Aquaculture North America

DFO, activist compete over tracking escaped salmon

November 2, 2017
By Liza Mayer

In the aftermath of the escape of roughly 160,000 fish from a Cooke Aquaculture-owned salmon farm in Washington State, Canada’s Department of Fisheries and Oceans (DFO) are encouraging fishermen and anglers who have caught escaped salmon to report their findings to their Atlantic Salmon Watch (ASW). At the same time, long-time industry critic and biologist Alexandra Morton is asking them to send the information to her.

A screen grab from a drone footage of the collapsed fish farm owned by Cooke Aquaculture in Washington State. The escaped Atlantic salmon are turning up in British Columbia.

The escapes took place on August 9 and 10, at Cooke Aquaculture’s farm on Cypress Island when net pens failed in the face of strong currents. DFO senior aquaculture biologist Byron Andres, who runs the ASW program, says they want people to report escaped salmon to them so they can validate sightings and capture data in order to guide their response to the issue.
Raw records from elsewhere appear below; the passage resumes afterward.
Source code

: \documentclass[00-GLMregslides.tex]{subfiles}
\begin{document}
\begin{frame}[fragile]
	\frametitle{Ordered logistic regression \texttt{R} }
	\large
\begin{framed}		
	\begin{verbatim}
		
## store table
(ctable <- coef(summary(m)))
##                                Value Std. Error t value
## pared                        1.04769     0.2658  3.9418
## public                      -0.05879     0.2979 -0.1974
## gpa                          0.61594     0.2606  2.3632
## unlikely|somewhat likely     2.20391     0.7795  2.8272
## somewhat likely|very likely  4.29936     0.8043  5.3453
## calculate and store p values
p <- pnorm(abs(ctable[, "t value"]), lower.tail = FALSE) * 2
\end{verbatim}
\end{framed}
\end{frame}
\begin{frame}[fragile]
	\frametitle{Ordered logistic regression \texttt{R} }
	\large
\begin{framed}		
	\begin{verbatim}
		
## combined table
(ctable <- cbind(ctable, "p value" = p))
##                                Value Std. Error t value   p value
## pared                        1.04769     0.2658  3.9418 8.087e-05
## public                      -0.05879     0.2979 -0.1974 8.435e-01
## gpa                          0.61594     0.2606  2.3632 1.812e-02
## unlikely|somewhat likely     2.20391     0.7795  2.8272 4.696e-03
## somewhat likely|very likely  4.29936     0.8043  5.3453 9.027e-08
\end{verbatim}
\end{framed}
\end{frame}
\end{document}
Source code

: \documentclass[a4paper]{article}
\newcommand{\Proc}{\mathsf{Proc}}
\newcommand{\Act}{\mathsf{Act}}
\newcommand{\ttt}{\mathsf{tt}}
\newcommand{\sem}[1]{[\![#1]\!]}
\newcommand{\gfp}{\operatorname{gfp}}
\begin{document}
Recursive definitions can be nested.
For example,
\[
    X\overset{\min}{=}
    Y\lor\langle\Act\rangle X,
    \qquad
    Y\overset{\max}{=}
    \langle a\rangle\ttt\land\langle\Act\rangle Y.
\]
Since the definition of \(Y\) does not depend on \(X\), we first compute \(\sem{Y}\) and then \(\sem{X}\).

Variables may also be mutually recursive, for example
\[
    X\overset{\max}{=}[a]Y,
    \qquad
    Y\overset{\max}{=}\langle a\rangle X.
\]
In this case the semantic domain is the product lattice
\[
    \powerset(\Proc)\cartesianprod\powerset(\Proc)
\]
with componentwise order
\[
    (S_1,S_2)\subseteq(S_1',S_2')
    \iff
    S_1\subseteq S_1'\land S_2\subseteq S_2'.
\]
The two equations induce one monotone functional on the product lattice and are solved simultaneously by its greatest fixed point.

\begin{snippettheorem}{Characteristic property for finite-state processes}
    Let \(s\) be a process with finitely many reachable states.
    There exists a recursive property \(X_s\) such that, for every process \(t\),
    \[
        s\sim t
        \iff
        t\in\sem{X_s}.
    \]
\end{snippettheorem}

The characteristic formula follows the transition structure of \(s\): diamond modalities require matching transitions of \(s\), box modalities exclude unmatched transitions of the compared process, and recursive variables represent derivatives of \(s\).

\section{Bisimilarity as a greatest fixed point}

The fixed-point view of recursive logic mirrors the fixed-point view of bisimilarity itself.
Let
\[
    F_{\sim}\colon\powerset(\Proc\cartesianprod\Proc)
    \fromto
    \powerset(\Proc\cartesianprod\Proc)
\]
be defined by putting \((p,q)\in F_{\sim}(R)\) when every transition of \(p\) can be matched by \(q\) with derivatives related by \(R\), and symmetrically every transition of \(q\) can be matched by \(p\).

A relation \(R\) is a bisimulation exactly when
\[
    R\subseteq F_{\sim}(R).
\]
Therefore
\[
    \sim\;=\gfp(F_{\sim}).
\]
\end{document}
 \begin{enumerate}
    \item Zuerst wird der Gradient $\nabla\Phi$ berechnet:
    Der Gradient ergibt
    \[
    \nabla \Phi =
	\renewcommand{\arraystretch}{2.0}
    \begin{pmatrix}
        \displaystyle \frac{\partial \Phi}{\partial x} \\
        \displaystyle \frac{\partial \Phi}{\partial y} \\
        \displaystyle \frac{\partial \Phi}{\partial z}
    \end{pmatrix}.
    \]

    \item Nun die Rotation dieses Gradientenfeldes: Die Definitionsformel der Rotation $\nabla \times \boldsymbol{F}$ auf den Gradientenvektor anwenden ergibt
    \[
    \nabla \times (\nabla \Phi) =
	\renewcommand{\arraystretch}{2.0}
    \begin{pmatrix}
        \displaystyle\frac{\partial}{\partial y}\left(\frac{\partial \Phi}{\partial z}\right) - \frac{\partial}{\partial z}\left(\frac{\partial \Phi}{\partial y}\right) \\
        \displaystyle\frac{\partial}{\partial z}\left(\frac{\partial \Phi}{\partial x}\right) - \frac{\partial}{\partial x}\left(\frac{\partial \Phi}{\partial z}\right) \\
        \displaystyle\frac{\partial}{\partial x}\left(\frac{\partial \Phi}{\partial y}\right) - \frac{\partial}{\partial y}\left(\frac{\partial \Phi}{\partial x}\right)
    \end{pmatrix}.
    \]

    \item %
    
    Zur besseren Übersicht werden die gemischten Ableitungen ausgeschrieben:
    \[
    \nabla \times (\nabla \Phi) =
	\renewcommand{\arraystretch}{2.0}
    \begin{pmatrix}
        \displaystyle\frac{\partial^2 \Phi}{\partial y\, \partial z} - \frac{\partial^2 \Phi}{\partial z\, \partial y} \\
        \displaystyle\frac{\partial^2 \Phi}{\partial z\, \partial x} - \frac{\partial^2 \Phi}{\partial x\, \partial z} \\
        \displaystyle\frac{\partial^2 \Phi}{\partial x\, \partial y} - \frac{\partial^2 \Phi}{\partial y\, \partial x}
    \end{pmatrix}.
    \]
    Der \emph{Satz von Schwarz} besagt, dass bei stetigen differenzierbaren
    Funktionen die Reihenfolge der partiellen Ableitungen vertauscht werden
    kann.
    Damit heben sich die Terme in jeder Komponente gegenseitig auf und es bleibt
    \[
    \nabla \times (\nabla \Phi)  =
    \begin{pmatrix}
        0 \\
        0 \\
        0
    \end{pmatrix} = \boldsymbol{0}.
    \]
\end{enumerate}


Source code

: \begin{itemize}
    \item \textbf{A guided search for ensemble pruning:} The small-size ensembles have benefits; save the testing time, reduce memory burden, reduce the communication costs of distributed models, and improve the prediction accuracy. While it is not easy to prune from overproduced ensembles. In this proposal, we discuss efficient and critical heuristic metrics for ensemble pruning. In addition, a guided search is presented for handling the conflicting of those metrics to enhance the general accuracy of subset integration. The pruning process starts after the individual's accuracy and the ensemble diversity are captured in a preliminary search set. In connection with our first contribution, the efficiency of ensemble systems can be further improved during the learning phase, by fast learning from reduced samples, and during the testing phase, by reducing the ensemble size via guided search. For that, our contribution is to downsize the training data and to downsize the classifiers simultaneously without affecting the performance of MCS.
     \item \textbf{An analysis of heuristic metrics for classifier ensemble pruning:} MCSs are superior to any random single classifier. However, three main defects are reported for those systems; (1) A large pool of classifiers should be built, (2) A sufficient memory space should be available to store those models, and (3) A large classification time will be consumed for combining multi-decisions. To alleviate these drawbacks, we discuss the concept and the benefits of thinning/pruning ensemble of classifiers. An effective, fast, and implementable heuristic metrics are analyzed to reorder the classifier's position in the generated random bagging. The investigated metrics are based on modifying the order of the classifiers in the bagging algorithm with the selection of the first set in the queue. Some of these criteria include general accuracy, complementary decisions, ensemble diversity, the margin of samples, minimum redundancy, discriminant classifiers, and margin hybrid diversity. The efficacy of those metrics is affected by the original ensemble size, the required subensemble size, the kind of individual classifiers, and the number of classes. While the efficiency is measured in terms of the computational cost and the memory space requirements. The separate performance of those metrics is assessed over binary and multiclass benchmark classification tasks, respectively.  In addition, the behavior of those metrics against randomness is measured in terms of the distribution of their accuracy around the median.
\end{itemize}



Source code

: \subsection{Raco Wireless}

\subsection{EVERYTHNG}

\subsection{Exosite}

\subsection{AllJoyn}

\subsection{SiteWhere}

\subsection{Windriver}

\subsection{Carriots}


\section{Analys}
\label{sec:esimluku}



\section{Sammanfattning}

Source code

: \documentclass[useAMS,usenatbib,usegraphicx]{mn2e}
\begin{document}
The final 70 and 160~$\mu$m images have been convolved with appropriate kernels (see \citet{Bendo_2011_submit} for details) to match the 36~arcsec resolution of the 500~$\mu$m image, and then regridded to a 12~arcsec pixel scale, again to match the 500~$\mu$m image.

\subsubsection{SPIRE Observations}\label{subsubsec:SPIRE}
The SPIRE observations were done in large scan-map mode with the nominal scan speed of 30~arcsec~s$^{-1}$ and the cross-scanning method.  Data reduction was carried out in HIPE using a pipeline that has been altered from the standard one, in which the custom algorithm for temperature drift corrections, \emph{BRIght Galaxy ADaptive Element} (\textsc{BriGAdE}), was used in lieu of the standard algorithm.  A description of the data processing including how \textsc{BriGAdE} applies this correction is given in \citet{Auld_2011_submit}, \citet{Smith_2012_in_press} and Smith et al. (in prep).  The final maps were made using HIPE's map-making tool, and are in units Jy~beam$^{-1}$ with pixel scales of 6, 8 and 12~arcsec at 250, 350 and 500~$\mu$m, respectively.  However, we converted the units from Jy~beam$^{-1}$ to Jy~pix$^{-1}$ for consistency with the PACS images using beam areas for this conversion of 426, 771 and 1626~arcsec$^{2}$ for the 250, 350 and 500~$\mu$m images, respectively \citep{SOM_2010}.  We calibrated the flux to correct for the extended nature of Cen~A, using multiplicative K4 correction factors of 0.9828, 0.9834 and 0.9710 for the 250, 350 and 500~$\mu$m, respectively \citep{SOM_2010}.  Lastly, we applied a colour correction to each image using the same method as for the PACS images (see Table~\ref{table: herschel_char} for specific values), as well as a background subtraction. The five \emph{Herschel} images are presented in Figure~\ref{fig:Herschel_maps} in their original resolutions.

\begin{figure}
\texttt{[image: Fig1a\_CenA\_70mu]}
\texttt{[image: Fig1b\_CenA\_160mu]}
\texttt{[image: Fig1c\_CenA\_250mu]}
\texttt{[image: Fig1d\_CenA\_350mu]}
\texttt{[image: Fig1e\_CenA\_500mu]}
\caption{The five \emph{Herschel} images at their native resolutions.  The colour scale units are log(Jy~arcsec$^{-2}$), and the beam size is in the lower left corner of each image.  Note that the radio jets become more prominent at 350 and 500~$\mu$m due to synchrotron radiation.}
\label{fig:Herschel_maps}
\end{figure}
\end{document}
“The ability to speak to people directly allows me to validate reports and communicate the goals of the program,” Andres tells Aquaculture North America (ANA). “With respect to data, we are looking for date and location, size and health of the fish, the gear and method used to catch it, gut content (if processed), and whether and where the fish is retained.”

Andres says that DFO is also making every attempt to recover the carcasses, and encourages people who have caught them to retain at least the head and stomach to be used for later analysis. DFO will cover the costs of recovering the carcasses. He hopes that anyone who shares their data with Morton will also send it to ASW by calling 1-800-811-6010 toll-free.

Morton did not respond as of press time to ANA’s requests for information as to how she will use the information. She has made comments in the past, in media and on her Facebook page, identifying herself and her supporters as “the Department of Wild Salmon.” She is currently suing DFO for not making testing for the piscine reovirus mandatory in fish farms, her fifth lawsuit against the industry over the years.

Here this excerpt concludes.